Ranbir Kapoor. I didn't recognize him as the surly old geezer in the Docomo commercials, and that's the hallelujah thing. No matter how much AB dresses up as a pandit or a bumpkin, it is only AB you see, worse luck.
But the lad's brilliant: his makeup, his dress, his mannerisms, all in sync and his acting superb. Just what everyone who pays big bucks to hire Bollywood actors to peddle their stuff should be striving for.
But I've shot my sweetness bolt now... bit of a strain being so nice, and time to revert to type.
Just hope Docomo is living up to all those grandiose promises... because as sure as God made cellular towers, the telecom services which promise that they're with us whenever, wherever and all that stuff are reneging on their promises like politicians on their pre-poll promises.
Let's take old doggy-do as a living, breathing (or perhaps 'breathy' is more appropriate) example (only because I've been picking up the doggy-do for over a decade now).
What really nice TVCs (and all the Lolita naysayers can go to doggy hell), what sweet children, what nice premises, and what pretty pictures of a telecom Valhalla they paint... no dropped calls, talk forever, no break in coverage, no... you get the point.
Sadly, so not happening. I'm currently in Bangalore (not a hick town despite the fact that the king isn't fishing here anymore), and my mobile service has reeled from SOS, No Service, GSM, edge and EDGE at least a hundred times in the past few hours, like a drunken sailor lurching from bar to bar on shore leave.
What recourse do I have? What redress? Can I at least tap the doggie on the nose and say 'bad boy'?
It's really a case of doggy-don't... don't promise the earth and don't expect puppy love (!) to overshadow the real problems you don't give a damn about.
It's like the Reliance Netconnect ads...guy doing a Houdini while a speeding train's approaching by logging on to the net and getting tips on how to undo knots; I mean, come on! Isn't there a more creative way to show speed than a speeding train or a rampaging elephant?
What if I try it and the train's Netconnect works faster... I won't be there to tell the tale, will I, so all's tickerty-poo for the advertiser, natch?!
Promises, promises, as the girl said to the fire-eater.
Which brings me to that question that rivals the 64000 dollar one: why change something that works?
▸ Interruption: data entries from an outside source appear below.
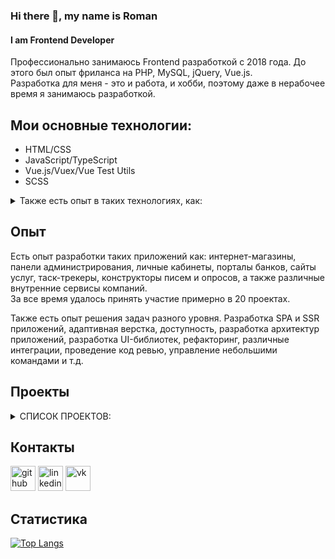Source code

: ### Hi there 👋, my name is Roman
#### I am Frontend Developer
Профессионально занимаюсь Frontend разработкой с 2018 года. До этого был опыт фриланса на PHP, MySQL, jQuery, Vue.js.  
Разработка для меня - это и работа, и хобби, поэтому даже в нерабочее время я занимаюсь разработкой.

## Мои основные технологии:
* HTML/CSS
* JavaScript/TypeScript  
* Vue.js/Vuex/Vue Test Utils
* SCSS

<details>
  <summary>Также есть опыт в таких технологиях, как:</summary>
  
  * React/Redux/Redux saga/Redux thunk
  * Nuxt/Next
  * Express/Koa
  * PostgreSQL/MongoDB
  * Stylus/Less
  * Jest
  * Angular
  * Git
  * npm / Yarn
</details>

## Опыт
Есть опыт разработки таких приложений как: интернет-магазины, панели администрирования, личные кабинеты, порталы банков, сайты услуг, таск-трекеры, конструкторы писем и опросов, а также различные внутренние сервисы компаний.  
За все время удалось принять участие примерно в 20 проектах.

Также есть опыт решения задач разного уровня. Разработка SPA и SSR приложений, адаптивная верстка, доступность, разработка архитектур приложений, разработка UI-библиотек, рефакторинг, различные интеграции, проведение код ревью, управление небольшими командами и т.д.

## Проекты
<details>
  <summary>СПИСОК ПРОЕКТОВ:  </summary>  

Название проекта | Выполненные задачи | Роль | Технологии
-- | -- | -- | -- |
Система таск-трекера | Доработка текущего функционала и разработка нового. Исправление дефектов. | Frontend разработчик | Javascript, React, Redux, Node.js, Express, PostgreSQL, HTML5, CSS3
Мобильный таск-трекер для консьерж-сервиса взаимодействия отелей с гостями | Разработка бекенда для мобильной версии. Разработка PUSH-нотификаций для быстрой доставки информации | Backend разработчик | Node.js, Firebase, TypeScript |
B2B каршеринг сервис | Разработка статистики для дашборда - просчет времени, в котором находились или находятся машины. API финансов (включая модели, миграции) - прием данных от родительского микросервиса, расчет и вывод данных на страницу сервиса, расчет и генерация финансового отчета в XLSX файл. | Fullstack-разработчик, Teamlead | Vue.js, Vuex, Koa.js, Sequelize, PostgreSQL, JavaScript, Node.js, SCSS
Приложение для демонстрации рекламного контента | Разработка архитектуры проекта, оптимизация приложения под pc stick, разработка фронтенда и бекенда. Загрузка файлов из браузера. | Fullstack-разработчик, Teamlead | Vue.js, Vuex, Express, service worker, Node.js, JavaScript, HTML5, SCSS
Стриминговый сервис | Разработка архитектуры проекта, разработка фронтенда и бекенда, реализация управление видео трансляцией, в том числе конфигурация тестового стенда на nginx (rtmp). Автоконвертирование видео в mp4 и нарезка превью на bash. Загрузка файлов из браузера. Реализация email рассылок для уведомления пользователей. | Fullstack - разработчик, Teamlead | Vue.js, Vuex, Node.js, Express, MongoDB, SCSS, JavaScript, HTML5
Платформа для обмена услугами | Разработка личного кабинета пользователя | Frontend разработчик | Vue.js, Vuex, JavaScript, Less
Корпоративное web приложение для HR | Миграция нескольких частей приложения с AngularJS на Angular | Frontend разработчик | TypeScript,  Angular, AngularJS
Система электронного документооборота для осмотра и оценки автомобилей | Разработка архитектуры проекта, реализация АРМ для страхового агента | Frontend разработчик | Vue.js, Vuex, TypeScript, SCSS
Городской информационный портал | Разработка MVP версии | Fullstack разработчик | Node.js, MongoDB, Vue.js, Vuex, Nuxt, Express, SCSS
Многофункциональная платформа автоматизации перевода | Миграция приложения с Knockout.js и React на Vue.js | Frontend разработчик | Vue.js, Vuex, TypeScript, SCSS, knockout
Платформа для тренировки навыков создания безопасного кода | Создание обучающих примеров уязвимых частей кода и верного их написания. | Backend разработчик | Node.js, MongoDB, Express
Корпоративный портал банка | Разработка новых элементов конструктора | Frontend разработчик | JavaScript, React, Redux, Next, Express, stylus, Redux Thunk
Платформа для кредитных операторов | Разработка личного кабинета владельца карты рассрочки | Frontend разработчик | React, Redux, Less, TypeScript, Redux saga
Внутренняя платформа для обучения | Разработка нового функционала, рефакторинг | Frontend разработчик | JavaScript, TypeScript, React, Redux, SCSS, Redux saga, Redux thunk
Интернет-магазин | Разработка нового функционала, исправление дефектов | Frontend разработчик | TypeScript, Vue.js, Vuex, SCSS, SSR
Конструктор опросов | Разработка новых элементов конструктора, рефакторинг | Frontend разработчик | TypeScript, Vue.js, Vuex, SCSS
Конструктор email-рассылок | Разработка новых элементов конструктора, рефакторинг | Frontend разработчик | TypeScript, Vue.js, Vuex, SCSS
Сервис для найма/обучения сотрудников | Pet-проект | Frontend разработчик | JavaScript, Vue.js, Vuex, SCSS, Firebase
</details>

## Контакты
[<img src='https://cdn.jsdelivr.net/npm/simple-icons@3.0.1/icons/github.svg' alt='github' height='40'>](https://github.com/navosh1n)  [<img src='https://cdn.jsdelivr.net/npm/simple-icons@3.0.1/icons/linkedin.svg' alt='linkedin' height='40'>](https://www.linkedin.com/in/https://www.linkedin.com/in/roman-navoshin-68629a188//)  [<img src='https://cdn.jsdelivr.net/npm/simple-icons@3.0.1/icons/vk.svg' alt='vk' height='40'>](https://vk.com/navosh1n)

## Статистика
[![Top Langs](https://github-readme-stats.vercel.app/api/top-langs/?username=navosh1n)](https://github.com/anuraghazra/github-readme-stats)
Take Lay's: their earlier tagline and communication ("You can't eat just one") was so, so good. It had all the attributes of a solid brand promise, rooted as it was in the ethos of eating chips: you really can't stop at one, and for most part the ads backed that premise up.
So it befuddles me when I see their latest offering (something about "pal ko kar de magical"), and communication that says that by eating Lay's you can be transported to Leh (what a pun, I say, well done Agency!) and other such yawn-exotic spots. While I guess it has something going for it in that it'll cut out a bit of your carbon footprint if you stay at home and shovel in the chips (though eat too many of those and you'll be a good candidate for cashing in your own chips), does it make sense? Is one really transported to some other place when one eats chips? Oh, come on! Why, oh why, do these brands still think we're living in the 1970's when escapism was the mantra?
Perhaps they'd be better served if they interpreted 'pal' not as 'moment' but as 'friend'. Though even then it'd be a Hindi movie script, I suspect.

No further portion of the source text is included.